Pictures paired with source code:
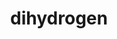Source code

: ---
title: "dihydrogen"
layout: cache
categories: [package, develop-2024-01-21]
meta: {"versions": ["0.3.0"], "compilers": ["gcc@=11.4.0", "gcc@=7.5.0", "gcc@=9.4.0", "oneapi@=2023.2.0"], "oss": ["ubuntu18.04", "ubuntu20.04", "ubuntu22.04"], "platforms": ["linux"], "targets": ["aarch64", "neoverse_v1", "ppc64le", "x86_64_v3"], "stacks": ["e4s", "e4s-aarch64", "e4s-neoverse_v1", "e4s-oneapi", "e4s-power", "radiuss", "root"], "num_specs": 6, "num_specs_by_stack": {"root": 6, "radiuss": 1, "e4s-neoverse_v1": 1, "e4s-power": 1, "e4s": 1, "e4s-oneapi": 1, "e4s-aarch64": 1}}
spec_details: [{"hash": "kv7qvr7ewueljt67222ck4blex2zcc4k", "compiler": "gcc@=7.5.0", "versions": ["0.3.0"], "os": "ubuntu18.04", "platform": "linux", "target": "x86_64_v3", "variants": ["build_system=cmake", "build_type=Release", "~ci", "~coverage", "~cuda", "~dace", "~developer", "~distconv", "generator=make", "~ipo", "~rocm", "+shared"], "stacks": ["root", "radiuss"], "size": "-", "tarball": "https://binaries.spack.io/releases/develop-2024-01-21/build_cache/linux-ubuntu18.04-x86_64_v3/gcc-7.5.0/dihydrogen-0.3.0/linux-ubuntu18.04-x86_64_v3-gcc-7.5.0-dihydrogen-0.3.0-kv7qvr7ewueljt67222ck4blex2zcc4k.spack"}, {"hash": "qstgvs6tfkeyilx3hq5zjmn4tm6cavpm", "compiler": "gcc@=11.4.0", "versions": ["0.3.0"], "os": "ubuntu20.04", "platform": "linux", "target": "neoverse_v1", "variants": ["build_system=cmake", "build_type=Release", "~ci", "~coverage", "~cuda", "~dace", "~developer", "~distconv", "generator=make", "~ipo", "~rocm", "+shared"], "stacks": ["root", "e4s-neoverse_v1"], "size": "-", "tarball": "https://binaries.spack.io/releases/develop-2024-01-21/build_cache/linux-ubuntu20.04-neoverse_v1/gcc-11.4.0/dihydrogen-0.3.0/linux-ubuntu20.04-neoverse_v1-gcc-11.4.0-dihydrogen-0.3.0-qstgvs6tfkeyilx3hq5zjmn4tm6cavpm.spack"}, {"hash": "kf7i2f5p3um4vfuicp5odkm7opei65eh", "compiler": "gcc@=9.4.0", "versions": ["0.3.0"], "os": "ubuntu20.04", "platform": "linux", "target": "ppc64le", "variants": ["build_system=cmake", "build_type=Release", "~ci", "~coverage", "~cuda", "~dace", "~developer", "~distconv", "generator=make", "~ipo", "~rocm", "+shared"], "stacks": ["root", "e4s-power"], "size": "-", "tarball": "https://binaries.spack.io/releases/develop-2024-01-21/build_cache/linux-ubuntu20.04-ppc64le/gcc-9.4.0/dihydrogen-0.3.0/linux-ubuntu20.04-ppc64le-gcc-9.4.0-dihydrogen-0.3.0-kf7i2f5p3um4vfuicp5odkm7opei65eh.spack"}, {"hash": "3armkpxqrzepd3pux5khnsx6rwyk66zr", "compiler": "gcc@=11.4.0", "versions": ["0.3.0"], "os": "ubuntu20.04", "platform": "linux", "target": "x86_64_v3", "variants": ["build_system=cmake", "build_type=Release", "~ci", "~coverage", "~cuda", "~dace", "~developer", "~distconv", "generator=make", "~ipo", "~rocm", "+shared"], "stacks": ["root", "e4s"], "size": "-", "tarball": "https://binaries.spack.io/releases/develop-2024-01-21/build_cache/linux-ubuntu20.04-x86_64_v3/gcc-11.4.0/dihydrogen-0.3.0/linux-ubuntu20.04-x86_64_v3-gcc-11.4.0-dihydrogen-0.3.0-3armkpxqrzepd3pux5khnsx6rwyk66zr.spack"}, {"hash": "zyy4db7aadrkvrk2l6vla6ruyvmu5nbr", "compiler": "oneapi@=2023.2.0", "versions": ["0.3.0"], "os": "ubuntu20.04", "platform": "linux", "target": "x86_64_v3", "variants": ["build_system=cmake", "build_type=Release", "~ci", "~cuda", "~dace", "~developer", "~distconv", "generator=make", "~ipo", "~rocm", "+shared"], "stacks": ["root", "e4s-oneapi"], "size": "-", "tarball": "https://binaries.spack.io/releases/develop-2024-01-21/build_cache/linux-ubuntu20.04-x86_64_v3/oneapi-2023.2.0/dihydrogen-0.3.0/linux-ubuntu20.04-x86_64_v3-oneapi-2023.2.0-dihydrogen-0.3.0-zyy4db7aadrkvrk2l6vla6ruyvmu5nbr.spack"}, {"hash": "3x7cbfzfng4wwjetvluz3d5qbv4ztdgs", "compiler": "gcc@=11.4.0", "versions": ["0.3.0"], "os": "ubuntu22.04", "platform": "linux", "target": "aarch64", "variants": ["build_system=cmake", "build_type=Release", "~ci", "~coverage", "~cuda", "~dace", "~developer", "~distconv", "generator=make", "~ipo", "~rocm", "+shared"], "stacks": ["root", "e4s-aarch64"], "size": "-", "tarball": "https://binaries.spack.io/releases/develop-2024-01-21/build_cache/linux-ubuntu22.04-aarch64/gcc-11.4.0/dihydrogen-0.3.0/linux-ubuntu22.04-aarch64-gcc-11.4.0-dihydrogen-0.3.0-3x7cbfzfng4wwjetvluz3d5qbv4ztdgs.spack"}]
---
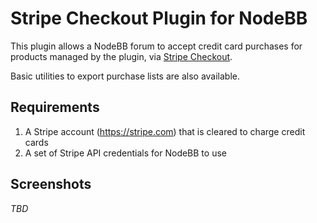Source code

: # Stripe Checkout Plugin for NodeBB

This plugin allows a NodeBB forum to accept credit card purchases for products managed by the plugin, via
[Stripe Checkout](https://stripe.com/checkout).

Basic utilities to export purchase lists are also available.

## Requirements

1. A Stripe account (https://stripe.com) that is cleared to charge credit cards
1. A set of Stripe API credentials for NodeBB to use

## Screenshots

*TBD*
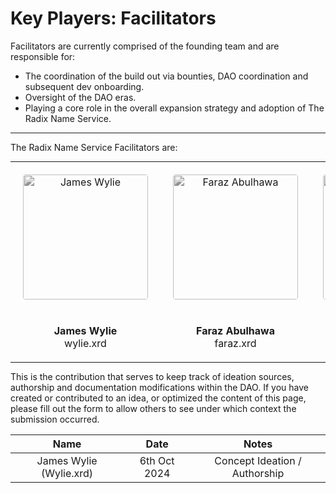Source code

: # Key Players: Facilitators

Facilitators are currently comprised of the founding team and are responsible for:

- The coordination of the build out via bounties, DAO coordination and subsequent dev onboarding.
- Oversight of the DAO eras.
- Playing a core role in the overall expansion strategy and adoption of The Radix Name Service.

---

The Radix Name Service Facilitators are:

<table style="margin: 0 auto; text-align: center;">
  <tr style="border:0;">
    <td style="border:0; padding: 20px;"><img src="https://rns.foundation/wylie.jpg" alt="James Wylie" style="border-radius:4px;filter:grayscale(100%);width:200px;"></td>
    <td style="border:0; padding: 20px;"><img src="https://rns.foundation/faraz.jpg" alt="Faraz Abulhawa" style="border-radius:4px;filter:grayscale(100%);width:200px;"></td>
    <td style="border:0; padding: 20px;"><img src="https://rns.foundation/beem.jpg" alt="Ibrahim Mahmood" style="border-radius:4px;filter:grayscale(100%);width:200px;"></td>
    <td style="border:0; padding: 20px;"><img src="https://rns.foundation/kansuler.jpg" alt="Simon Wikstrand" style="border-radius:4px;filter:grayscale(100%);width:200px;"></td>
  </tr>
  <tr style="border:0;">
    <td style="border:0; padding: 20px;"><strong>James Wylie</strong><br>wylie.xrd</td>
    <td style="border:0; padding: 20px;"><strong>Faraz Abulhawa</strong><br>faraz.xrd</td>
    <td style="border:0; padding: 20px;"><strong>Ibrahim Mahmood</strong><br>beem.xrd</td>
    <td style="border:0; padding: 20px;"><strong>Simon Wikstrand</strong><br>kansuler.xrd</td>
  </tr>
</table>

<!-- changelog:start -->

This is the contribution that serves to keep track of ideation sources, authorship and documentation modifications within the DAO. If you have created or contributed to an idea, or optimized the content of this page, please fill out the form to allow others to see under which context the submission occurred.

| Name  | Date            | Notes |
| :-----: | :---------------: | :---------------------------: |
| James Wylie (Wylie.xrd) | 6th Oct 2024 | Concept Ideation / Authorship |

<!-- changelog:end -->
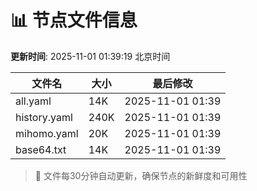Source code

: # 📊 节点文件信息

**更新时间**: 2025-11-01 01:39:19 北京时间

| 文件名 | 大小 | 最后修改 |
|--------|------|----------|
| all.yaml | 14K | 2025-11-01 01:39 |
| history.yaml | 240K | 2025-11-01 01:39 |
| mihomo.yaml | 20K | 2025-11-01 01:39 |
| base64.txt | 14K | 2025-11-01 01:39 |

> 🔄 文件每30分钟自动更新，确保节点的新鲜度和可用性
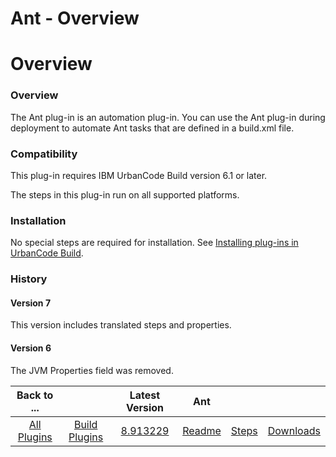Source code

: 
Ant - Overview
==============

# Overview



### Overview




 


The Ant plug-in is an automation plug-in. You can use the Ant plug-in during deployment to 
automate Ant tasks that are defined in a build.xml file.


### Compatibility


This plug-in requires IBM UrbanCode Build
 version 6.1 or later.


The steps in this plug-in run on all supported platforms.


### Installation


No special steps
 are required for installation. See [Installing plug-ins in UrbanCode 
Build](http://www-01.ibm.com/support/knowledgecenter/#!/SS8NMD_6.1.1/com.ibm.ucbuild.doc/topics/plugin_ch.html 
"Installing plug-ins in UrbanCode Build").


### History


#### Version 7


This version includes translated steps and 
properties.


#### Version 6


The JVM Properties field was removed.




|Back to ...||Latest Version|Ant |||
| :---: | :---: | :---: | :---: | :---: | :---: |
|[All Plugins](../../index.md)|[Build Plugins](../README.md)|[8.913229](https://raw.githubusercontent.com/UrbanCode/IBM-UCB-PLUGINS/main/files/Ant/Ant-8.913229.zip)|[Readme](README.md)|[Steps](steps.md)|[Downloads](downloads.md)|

--

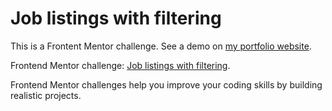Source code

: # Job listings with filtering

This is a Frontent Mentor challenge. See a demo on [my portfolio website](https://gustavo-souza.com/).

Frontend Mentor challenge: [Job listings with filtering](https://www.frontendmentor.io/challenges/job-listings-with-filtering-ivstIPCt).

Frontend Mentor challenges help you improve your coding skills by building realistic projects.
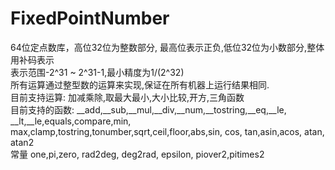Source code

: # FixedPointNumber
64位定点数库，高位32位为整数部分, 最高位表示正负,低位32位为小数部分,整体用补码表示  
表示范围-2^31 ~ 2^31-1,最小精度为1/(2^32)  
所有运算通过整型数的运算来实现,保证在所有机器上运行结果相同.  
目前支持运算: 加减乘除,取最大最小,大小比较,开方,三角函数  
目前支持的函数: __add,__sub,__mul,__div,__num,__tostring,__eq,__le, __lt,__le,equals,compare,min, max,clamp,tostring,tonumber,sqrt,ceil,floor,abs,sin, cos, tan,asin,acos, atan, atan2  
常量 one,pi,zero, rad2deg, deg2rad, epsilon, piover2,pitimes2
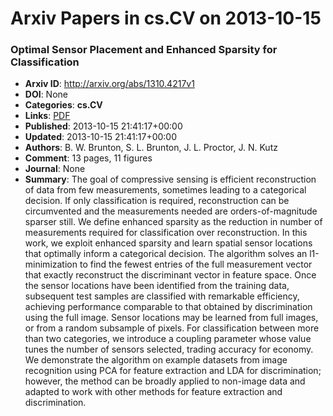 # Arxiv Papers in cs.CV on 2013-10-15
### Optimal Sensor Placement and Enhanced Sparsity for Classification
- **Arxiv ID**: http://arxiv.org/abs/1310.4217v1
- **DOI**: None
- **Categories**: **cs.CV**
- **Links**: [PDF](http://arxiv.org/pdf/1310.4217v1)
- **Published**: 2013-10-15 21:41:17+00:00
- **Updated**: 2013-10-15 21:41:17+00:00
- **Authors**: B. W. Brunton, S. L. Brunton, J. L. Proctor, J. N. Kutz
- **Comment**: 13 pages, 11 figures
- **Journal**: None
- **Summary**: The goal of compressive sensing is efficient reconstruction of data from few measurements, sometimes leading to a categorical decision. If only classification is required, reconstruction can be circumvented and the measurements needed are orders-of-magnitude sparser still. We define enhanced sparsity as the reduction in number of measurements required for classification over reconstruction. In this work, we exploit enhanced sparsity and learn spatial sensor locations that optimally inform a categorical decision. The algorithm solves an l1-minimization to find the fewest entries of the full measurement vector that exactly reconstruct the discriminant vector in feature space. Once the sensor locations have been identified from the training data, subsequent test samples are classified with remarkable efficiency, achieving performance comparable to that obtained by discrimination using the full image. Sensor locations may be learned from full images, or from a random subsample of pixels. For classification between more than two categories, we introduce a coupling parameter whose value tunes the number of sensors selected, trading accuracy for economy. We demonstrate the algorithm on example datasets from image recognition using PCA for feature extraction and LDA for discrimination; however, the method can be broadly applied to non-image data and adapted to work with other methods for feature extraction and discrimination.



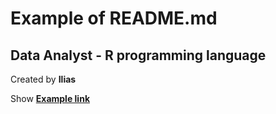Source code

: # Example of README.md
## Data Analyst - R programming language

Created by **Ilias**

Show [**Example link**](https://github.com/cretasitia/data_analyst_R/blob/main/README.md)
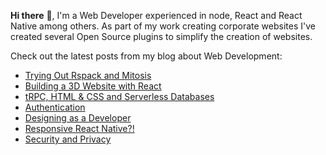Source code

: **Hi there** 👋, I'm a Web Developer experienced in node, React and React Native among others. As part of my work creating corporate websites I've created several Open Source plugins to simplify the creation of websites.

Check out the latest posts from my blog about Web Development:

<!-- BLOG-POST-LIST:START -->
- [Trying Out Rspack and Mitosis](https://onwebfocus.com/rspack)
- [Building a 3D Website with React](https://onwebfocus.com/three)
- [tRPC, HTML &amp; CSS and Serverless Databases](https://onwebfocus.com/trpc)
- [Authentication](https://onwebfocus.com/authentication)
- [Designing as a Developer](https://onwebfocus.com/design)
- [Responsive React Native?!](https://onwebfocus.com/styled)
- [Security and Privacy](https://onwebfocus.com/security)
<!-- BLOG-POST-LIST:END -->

...

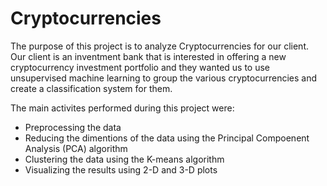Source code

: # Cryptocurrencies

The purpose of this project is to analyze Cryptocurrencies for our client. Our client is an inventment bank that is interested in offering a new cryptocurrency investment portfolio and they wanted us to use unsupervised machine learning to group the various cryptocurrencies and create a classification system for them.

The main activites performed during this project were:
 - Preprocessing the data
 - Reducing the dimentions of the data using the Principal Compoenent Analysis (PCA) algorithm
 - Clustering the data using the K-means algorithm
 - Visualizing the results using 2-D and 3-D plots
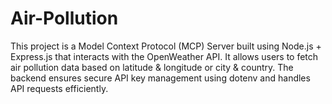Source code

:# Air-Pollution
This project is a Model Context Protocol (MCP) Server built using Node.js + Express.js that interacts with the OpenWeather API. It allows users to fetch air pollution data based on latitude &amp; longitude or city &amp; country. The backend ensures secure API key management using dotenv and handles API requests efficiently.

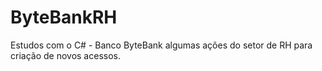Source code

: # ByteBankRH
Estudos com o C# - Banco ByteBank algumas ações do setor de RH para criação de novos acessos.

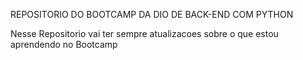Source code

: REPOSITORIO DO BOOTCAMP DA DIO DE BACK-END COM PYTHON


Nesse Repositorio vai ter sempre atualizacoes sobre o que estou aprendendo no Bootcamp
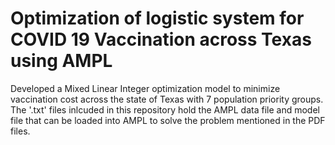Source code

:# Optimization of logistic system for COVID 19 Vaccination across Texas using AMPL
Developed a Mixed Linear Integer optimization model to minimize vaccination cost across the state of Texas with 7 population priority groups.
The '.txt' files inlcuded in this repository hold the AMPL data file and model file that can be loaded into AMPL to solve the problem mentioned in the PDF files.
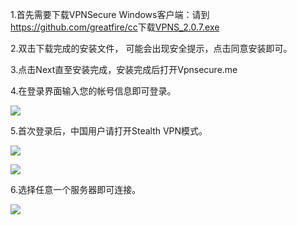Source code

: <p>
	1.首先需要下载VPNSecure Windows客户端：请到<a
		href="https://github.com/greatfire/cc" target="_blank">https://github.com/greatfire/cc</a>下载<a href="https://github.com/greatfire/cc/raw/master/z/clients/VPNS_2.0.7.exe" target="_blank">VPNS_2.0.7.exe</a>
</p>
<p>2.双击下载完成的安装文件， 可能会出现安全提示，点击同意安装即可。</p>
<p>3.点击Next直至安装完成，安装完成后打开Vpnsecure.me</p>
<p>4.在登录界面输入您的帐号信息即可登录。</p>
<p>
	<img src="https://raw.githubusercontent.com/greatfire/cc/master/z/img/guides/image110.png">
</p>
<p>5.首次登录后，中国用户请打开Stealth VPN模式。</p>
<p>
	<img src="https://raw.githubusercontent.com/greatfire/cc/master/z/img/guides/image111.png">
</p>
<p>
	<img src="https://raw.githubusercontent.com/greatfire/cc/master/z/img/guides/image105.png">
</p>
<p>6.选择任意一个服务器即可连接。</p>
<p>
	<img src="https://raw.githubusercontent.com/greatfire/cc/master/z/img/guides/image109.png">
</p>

# [WHAT TO PRODUCE]
The required answer is a single number: how many lines above hold the string "Checkout".

# [EXERCISE SOLUTION]
2